Это была работа моей детской мечты: сидеть в маленьком пространстве, окруженном музыкой. Этих трех летних месяцев, что я проторчал там в 2002 году во время каникул между первым и вторым курсом, оказалось достаточно, чтобы узнать, как это устроено. Cмены с напарницей мы делили по неделям, потом менялись: она переходила в мой, где продавали в основном зарубежную музыку на CD, а я на её место, в том же ряду, через пять киосков вниз, торговать русским роком на кассетах. Смену сдавали боссу в воскресенье вечером: закрывали кассу, вынимали недельную выручку, пересчитывали поштучно товар на витрине и в запасниках.
 
Новое привозили по понедельникам. Не знаю, по какому принципу подбирали ассортимент. Похоже, было, то, что впарят на базе оптовых закупок. Со временем я стал составлять свои списки заказов, учитывая чарты MTV и популярных радиостанций. Заказывал и на свой вкус. Первый раз босс с недоверием взял мой список и сказал, что не знает, кто такие Dead Can Dance и Joy Division. Договорились, что если не продам, то выкуплю в счет ближайшей зарплаты, – к следующему понедельнику я продал всю коробку и накатал список в два раза больше прежнего.
 
Радио, телик, музыкальные ларьки и киоски звукозаписи тогда были единственными источниками музыки.

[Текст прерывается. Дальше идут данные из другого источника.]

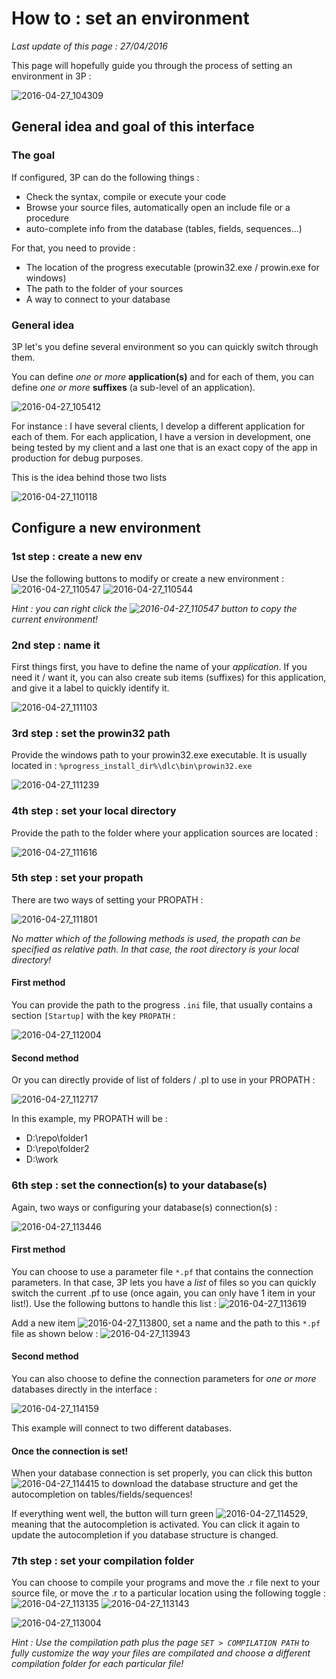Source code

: # How to : set an environment #

*Last update of this page : 27/04/2016*

This page will hopefully guide you through the process of setting an environment in 3P :

![2016-04-27_104309](https://raw.githubusercontent.com/jcaillon/3P/gh-pages/content_images/home_page_setenv.png)

## General idea and goal of this interface ##

### The goal ###

If configured, 3P can do the following things :

- Check the syntax, compile or execute your code
- Browse your source files, automatically open an include file or a procedure
- auto-complete info from the database (tables, fields, sequences...)

For that, you need to provide :

- The location of the progress executable (prowin32.exe / prowin.exe for windows)
- The path to the folder of your sources
- A way to connect to your database

### General idea ###

3P let's you define several environment so you can quickly switch through them.

You can define *one or more* **application(s)** and for each of them, you can define *one or more* **suffixes** (a sub-level of an application).

![2016-04-27_105412](https://raw.githubusercontent.com/jcaillon/3P/gh-pages/content_images/67c1c01a-0c67-11e6-9a5c-17fd9a2dada6.png)

For instance :
I have several clients, I develop a different application for each of them.
For each application, I have a version in development, one being tested by my client and a last one that is an exact copy of the app in production for debug purposes.

This is the idea behind those two lists

![2016-04-27_110118](https://raw.githubusercontent.com/jcaillon/3P/gh-pages/content_images/76a2c854-0c67-11e6-9226-07565977a2f4.png)

## Configure a new environment ##

### 1st step : create a new env ###

Use the following buttons to modify or create a new environment : ![2016-04-27_110547](https://raw.githubusercontent.com/jcaillon/3P/gh-pages/content_images/03e2fbee-0c68-11e6-85bd-933b7fa03b35.png) ![2016-04-27_110544](https://raw.githubusercontent.com/jcaillon/3P/gh-pages/content_images/03dea62a-0c68-11e6-9441-fedf09950b85.png)

*Hint : you can right click the ![2016-04-27_110547](https://raw.githubusercontent.com/jcaillon/3P/gh-pages/content_images/03e2fbee-0c68-11e6-85bd-933b7fa03b35.png) button to copy the current environment!*

### 2nd step : name it ###

First things first, you have to define the name of your *application*. If you need it / want it, you can also create sub items (suffixes) for this application, and give it a label to quickly identify it.

![2016-04-27_111103](https://raw.githubusercontent.com/jcaillon/3P/gh-pages/content_images/bdb0fd3c-0c68-11e6-93a7-063468ca39d1.png)

### 3rd step : set the prowin32 path ###

Provide the windows path to your prowin32.exe executable. It is usually located in : `%progress_install_dir%\dlc\bin\prowin32.exe`

![2016-04-27_111239](https://raw.githubusercontent.com/jcaillon/3P/gh-pages/content_images/f89ca374-0c68-11e6-9014-ff62f5f75fef.png)

### 4th step : set your local directory ###

Provide the path to the folder where your application sources are located :

![2016-04-27_111616](https://raw.githubusercontent.com/jcaillon/3P/gh-pages/content_images/7904c7c6-0c69-11e6-8133-fc6ce853a459.png)

### 5th step : set your propath ###

There are two ways of setting your PROPATH :

![2016-04-27_111801](https://raw.githubusercontent.com/jcaillon/3P/gh-pages/content_images/b9716f62-0c69-11e6-8977-c3b1854fae6b.png)

*No matter which of the following methods is used, the propath can be specified as relative path. In that case, the root directory is your local directory!*

#### First method ####

You can provide the path to the progress `.ini` file, that usually contains a section `[Startup]` with the key `PROPATH` :

![2016-04-27_112004](https://raw.githubusercontent.com/jcaillon/3P/gh-pages/content_images/0145f7fe-0c6a-11e6-9e01-8fe15cc2d2bf.png)

#### Second method ####

Or you can directly provide of list of folders / .pl to use in your PROPATH :

![2016-04-27_112717](https://raw.githubusercontent.com/jcaillon/3P/gh-pages/content_images/066fd730-0c6b-11e6-8b9d-d8592527aefd.png)

In this example, my PROPATH will be :

- D:\repo\folder1
- D:\repo\folder2
- D:\work

### 6th step : set the connection(s) to your database(s) ###

Again, two ways or configuring your database(s) connection(s) :

![2016-04-27_113446](https://raw.githubusercontent.com/jcaillon/3P/gh-pages/content_images/114a4a54-0c6c-11e6-86c8-3e7eaa73047b.png)

#### First method ####

You can choose to use a parameter file `*.pf` that contains the connection parameters.
In that case, 3P lets you have a *list* of files so you can quickly switch the current .pf to use (once again, you can only have 1 item in your list!). Use the following buttons to handle this list : ![2016-04-27_113619](https://raw.githubusercontent.com/jcaillon/3P/gh-pages/content_images/47624092-0c6c-11e6-8619-44262232c874.png) 

Add a new item ![2016-04-27_113800](https://raw.githubusercontent.com/jcaillon/3P/gh-pages/content_images/823c5694-0c6c-11e6-813a-83f9f296ab96.png), set a name and the path to this `*.pf` file as shown below : 
![2016-04-27_113943](https://raw.githubusercontent.com/jcaillon/3P/gh-pages/content_images/c19d5626-0c6c-11e6-8716-94c0866f28f9.png)

#### Second method ####

You can also choose to define the connection parameters for *one or more* databases directly in the interface :

![2016-04-27_114159](https://raw.githubusercontent.com/jcaillon/3P/gh-pages/content_images/2fe8d6dc-0c6d-11e6-9302-baf211ef1efe.png)

This example will connect to two different databases.

#### Once the connection is set! ####

When your database connection is set properly, you can click this button ![2016-04-27_114415](https://raw.githubusercontent.com/jcaillon/3P/gh-pages/content_images/61b7fdd2-0c6d-11e6-904f-f0bed498be02.png) to download the database structure and get the autocompletion on tables/fields/sequences!

If everything went well, the button will turn green ![2016-04-27_114529](https://raw.githubusercontent.com/jcaillon/3P/gh-pages/content_images/99998860-0c6d-11e6-9e8d-c9ff02151c3a.png), meaning that the autocompletion is activated. You can click it again to update the autocompletion if you database structure is changed.


### 7th step : set your compilation folder ###

You can choose to compile your programs and move the .r file next to your source file, or move the .r to a particular location using the following toggle :
![2016-04-27_113135](https://raw.githubusercontent.com/jcaillon/3P/gh-pages/content_images/a28390ee-0c6b-11e6-811e-4654f48b906d.png) ![2016-04-27_113143](https://raw.githubusercontent.com/jcaillon/3P/gh-pages/content_images/a2856108-0c6b-11e6-99b8-dfba15082b98.png)

![2016-04-27_113004](https://raw.githubusercontent.com/jcaillon/3P/gh-pages/content_images/690c9ef0-0c6b-11e6-9a9f-07697b2cb304.png)

*Hint : Use the compilation path plus the page `SET > COMPILATION PATH` to fully customize the way your files are compilated and choose a different compilation folder for each particular file!*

Продвинутые тусили на «куче» и толпились в тесной каморке «Правительства звука», а я включал то, что мне нравилось самому и что не звучало нигде. Иногда прибегали меломаны, но в основном люди покупали то, что было на слуху в массмедиа, а тетки из соседних ларьков настаивали на «Руки вверх!» или Круге.
 
Земфира, «Мумий Тролль», «Ленинград» никогда не залеживались дольше пары дней, а по выходным я включал в динамиках «Хит-парад двух столиц» радио Maximum и ставил на витрину обложкой тех, кто был в топе: играли Nickelback – народ покупал Nickelback, вышла новая песня The Cure – сборник хитов Смита улетал в тот же вечер. Лучшим по продажам тогда был новый альбом Мумий Тролля «Меамуры» – первые двадцать дисков ушли, пока играл первый трек, а я так и не успел послушать пластинку в первый день, потому что все раскупили в считаные минуты.
 
Когда осенью я вернулся в альма-матер, через месяц все ларьки на той остановке закрыли и снесли в пользу строительства сквера. Знаю только, что ИП Шкодкин переехал на остановку «Университет» и его киоск стал более солидным – не железная коробка, а пластиковый микродомик со стеклянными дверями. Однажды я навестил его – поздороваться и узнать, как дела. Он сам сидел за прилавком, слушал Сезарию Эвору и как-то с грустью заметил, что все хорошо. Мы попрощались, и я поспешил домой – качать новую музыку в soulseek, блогах и на пиратских сайтах.